Secretflow aims to provide privacy-preserving machine learning and data analysis. The scenarios it faces are naturally across-silo distributed. Providing an efficient and concise programming model is one of the main challenges SecretFlow faces.
The two common distributed programming ideas can be mainly classified into two modes.
- The first mode is what we call multi-controller. That is developers need to write code for each participant separately, usually through MPI semantics (such as all_gather, all_reduce, etc.) to communicate. Each participant executes its own code to complete the collaborative task. For example, SPU of SecretFlow is such a mode. By the way, multi-controler codes can be written in same code file if the code logics of each participant are almost same (so called homogeneous code).
- The second mode is what we call single-controller. That is to say, the developer has a global perspective. The code logic of each participant is written in same code file, and only one copy of the code needs to be run. The task distribution mechanism (such as ray's remote mechanism) is used to uniformly manage the participants' execution logic. A typical example is ray, which provides a driver perspective with a remote mechanism, and users can write distributed code from a global perspective.
Both modes have their own advantages and disadvantages, and there is no absolute good or bad. Here are some of our experiences so far:
Multi-controller mode
- Advantages
- Suitable for scenarios where the code logic is homogeneous.
- Participants can review the code and decide whether to execute it.
- Disadvantages
- Not friendly to heterogeneous code logic scenarios. Logic is scattered in different code blocks, lacking a global perspective, which may make code hard to read and understand.
Single-controller mode
-
Advantages
It is suitable for scenarios with homogeneous and heterogeneous code logic both.
-
Disadvantages
Rely on the code delivery mechanism, which may bring security vulnerabilities. On the one hand, it is difficult for participants to review codes, and on the other hand, it is difficult to prevent malicious code execution.
SecretFlow is a mixed programming framework for various scenes, that means homogeneous and heterogeneous code logic exist both. Inspired by ray, SecretFlow uses the single controller mode to write code. However, as mentioned above, the single-controller mode has potential safety hazards, and it is not easy to solve. So the question is, can we take into account both single-controller and multi-controller modes at the same time, and take advantage of each? The answer is yes, this is the programming idea to be discussed below - single controller programming, multi-controller execution.
The key idea of multi-controller execution is that each participant runs the same code, but only executes its own part of the code.
If we regard the code logic as a DAG (directed acyclic graph), each node of the DAG represents a piece of code logic belonging to a certain participant, and the edges represent the data flow between different nodes, then the principle of multi-controller execution can be as the picture shows.

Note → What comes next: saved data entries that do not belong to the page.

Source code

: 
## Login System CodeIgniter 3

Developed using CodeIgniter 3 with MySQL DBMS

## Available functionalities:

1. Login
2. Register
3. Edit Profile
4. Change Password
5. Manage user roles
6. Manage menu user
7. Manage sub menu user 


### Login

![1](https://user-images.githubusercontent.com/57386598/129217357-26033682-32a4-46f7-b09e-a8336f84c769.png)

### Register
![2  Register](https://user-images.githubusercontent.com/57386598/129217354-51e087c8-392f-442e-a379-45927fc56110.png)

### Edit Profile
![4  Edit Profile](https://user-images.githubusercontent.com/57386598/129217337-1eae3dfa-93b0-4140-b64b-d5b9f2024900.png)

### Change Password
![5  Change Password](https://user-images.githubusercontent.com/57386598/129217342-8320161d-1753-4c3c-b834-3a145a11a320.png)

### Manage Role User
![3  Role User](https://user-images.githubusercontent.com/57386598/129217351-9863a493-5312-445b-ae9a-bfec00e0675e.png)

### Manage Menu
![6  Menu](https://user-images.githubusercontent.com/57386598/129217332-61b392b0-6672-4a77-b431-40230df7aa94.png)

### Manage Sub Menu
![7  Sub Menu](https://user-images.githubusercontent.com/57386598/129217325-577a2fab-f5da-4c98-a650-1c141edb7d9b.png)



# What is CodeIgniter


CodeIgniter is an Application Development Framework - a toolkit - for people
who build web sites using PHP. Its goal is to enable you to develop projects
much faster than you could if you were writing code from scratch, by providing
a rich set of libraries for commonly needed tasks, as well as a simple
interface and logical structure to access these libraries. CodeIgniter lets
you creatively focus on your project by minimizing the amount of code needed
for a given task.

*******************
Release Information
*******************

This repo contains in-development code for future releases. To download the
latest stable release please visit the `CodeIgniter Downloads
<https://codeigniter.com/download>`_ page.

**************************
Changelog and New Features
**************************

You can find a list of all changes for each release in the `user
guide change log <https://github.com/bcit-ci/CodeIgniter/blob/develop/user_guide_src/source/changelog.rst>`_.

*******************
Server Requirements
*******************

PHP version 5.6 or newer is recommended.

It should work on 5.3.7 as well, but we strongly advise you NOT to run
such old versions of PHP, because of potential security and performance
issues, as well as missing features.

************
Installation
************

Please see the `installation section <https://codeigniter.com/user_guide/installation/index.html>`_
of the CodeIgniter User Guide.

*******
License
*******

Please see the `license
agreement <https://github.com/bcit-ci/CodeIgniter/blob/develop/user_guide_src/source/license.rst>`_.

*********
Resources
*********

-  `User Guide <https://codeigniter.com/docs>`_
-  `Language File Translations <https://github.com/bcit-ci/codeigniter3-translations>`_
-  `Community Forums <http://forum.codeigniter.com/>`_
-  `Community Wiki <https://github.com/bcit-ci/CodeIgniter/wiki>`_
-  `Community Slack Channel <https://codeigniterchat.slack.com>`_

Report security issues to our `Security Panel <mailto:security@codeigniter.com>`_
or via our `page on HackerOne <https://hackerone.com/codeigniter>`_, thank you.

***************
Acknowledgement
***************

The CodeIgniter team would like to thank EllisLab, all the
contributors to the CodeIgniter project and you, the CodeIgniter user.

In order to achieve this goal, each node of the DAG is marked with a party. When the code is executed, the party attribute is used to determine the owner of the node and determine whether it needs to be executed.
-
Situation 1
If the node belongs to the participant, execute the node. If the input dependency of the node comes from other parties, insert the recv node to wait for receiving from other parties.
-
Situation 2
If the node does not belong to the participant, then judge whether the input dependency of the node comes from itself; if it comes from the participant, insert the send node and send it to the owner of the node.
In principle, multi-controller execution requires that the control flow of the code be deterministic. When each party executes the same code, it should generate exactly the same DAG. This is a prerequisite for the correct execution of multi-controller mode.
In order to ensure this, it also brings some requirements to programming, which will be mentioned in detail later.
In the current implementation of cross-sil communication, each node of the DAG will be sequentially marked with a serial number, and send/recv will ensure the correctness of data sending and receiving according to the serial number of the node. This design is mainly to simplify cross-silo communication, but also introduces some restrictions, such as the control flow itself cannot be multi-threaded (otherwise, cross-silo distributed serial number generation will be wrong).
Welcome to rayfed.
The usage of multi-controller execution is relatively simple. You only need to provide the communication address of each participant at the time of secretflow.init, and specify the current participant.
Example
For the participant alice, the startup code is as follows.
import secretflow as sf
cluster_config = {
'parties': {
'alice': {
'address': '127.0.0.1:20001',
}
'bob': {
'address': '127.0.0.1:20002',
}
},
'self_party': 'alice'
}
sf.init(cluster_config=cluster_config)
Correspondingly, the participant bob starts as follows.
import secretflow as sf
cluster_config = {
'parties': {
'alice': {
'address': '127.0.0.1:20001',
}
'bob': {
'address': '127.0.0.1:20002',
}
},
'self_party': 'bob'
}
sf.init(cluster_config=cluster_config)
The multi-controller execution mode implicitly requires that the DAG executed by each party is deterministic, which brings some programming requirements.
-
Avoid uncertainty in the control flow, that is, no matter when and where the control flow is executed, the execution graph generated by it should be consistent.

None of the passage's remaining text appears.